Security forces were able to enter the building in late evening and by 10:30 p.m. the siege was over, according to Sediq Sediqi , spokesman for the Afghan Ministry of Interior.
“Fortunately, it is finished. The last attacker has been killed by the police,” Sediqi said. Local television reporters demanded to know how a car bomber and five attackers could enter the capital, but Sediqi portrayed the battle as a victory for security forces.
“We were successful because we prevented civilian casualties,” he said, adding that 13 police officers were wounded in the fighting.
“Wild terrorists attacked … the IOM,” police official Zemarai Bashari said at the scene. “Our forces are fighting the enemy with courage and honesty.”
IOM spokesman Chris Lom said in Geneva that an Italian woman working for the group was seriously burned by a grenade thrown into the compound by the attackers.
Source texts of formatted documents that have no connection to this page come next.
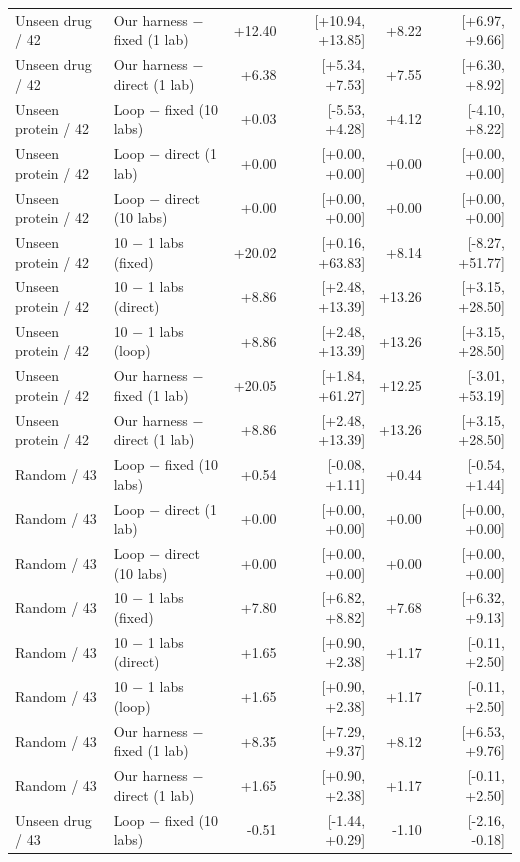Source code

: \begin{longtable}{llrrrr}
Unseen drug / 42 & Our harness $-$ fixed (1 lab) & +12.40 & [+10.94, +13.85] & +8.22 & [+6.97, +9.66] \\
Unseen drug / 42 & Our harness $-$ direct (1 lab) & +6.38 & [+5.34, +7.53] & +7.55 & [+6.30, +8.92] \\
\midrule
Unseen protein / 42 & Loop $-$ fixed (10 labs) & +0.03 & [-5.53, +4.28] & +4.12 & [-4.10, +8.22] \\
Unseen protein / 42 & Loop $-$ direct (1 lab) & +0.00 & [+0.00, +0.00] & +0.00 & [+0.00, +0.00] \\
Unseen protein / 42 & Loop $-$ direct (10 labs) & +0.00 & [+0.00, +0.00] & +0.00 & [+0.00, +0.00] \\
Unseen protein / 42 & 10 $-$ 1 labs (fixed) & +20.02 & [+0.16, +63.83] & +8.14 & [-8.27, +51.77] \\
Unseen protein / 42 & 10 $-$ 1 labs (direct) & +8.86 & [+2.48, +13.39] & +13.26 & [+3.15, +28.50] \\
Unseen protein / 42 & 10 $-$ 1 labs (loop) & +8.86 & [+2.48, +13.39] & +13.26 & [+3.15, +28.50] \\
Unseen protein / 42 & Our harness $-$ fixed (1 lab) & +20.05 & [+1.84, +61.27] & +12.25 & [-3.01, +53.19] \\
Unseen protein / 42 & Our harness $-$ direct (1 lab) & +8.86 & [+2.48, +13.39] & +13.26 & [+3.15, +28.50] \\
\midrule
Random / 43 & Loop $-$ fixed (10 labs) & +0.54 & [-0.08, +1.11] & +0.44 & [-0.54, +1.44] \\
Random / 43 & Loop $-$ direct (1 lab) & +0.00 & [+0.00, +0.00] & +0.00 & [+0.00, +0.00] \\
Random / 43 & Loop $-$ direct (10 labs) & +0.00 & [+0.00, +0.00] & +0.00 & [+0.00, +0.00] \\
Random / 43 & 10 $-$ 1 labs (fixed) & +7.80 & [+6.82, +8.82] & +7.68 & [+6.32, +9.13] \\
Random / 43 & 10 $-$ 1 labs (direct) & +1.65 & [+0.90, +2.38] & +1.17 & [-0.11, +2.50] \\
Random / 43 & 10 $-$ 1 labs (loop) & +1.65 & [+0.90, +2.38] & +1.17 & [-0.11, +2.50] \\
Random / 43 & Our harness $-$ fixed (1 lab) & +8.35 & [+7.29, +9.37] & +8.12 & [+6.53, +9.76] \\
Random / 43 & Our harness $-$ direct (1 lab) & +1.65 & [+0.90, +2.38] & +1.17 & [-0.11, +2.50] \\
\midrule
Unseen drug / 43 & Loop $-$ fixed (10 labs) & -0.51 & [-1.44, +0.29] & -1.10 & [-2.16, -0.18] \\

\end{longtable}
Taliban spokesman Zabiullah Mujahid said insurgent fighters killed several people in the compound, which he said was targeted because it is “the place of residence of trainers for the CIA.” He said late in the afternoon that he was in contact with the attackers and that their “morale is high” despite the fierce fighting.
Initial reports identified the target as a United Nations compound. However, the U.N. special representative to Afghanistan, Jan Kubis, said in a statement that all U.N. staff in Kabul were accounted for.
The IOM is an inter-governmental organization based in Geneva that helps resettle people worldwide. It operates in Afghanistan in a mission coordinated by the U.N. but is not an agency of the world body.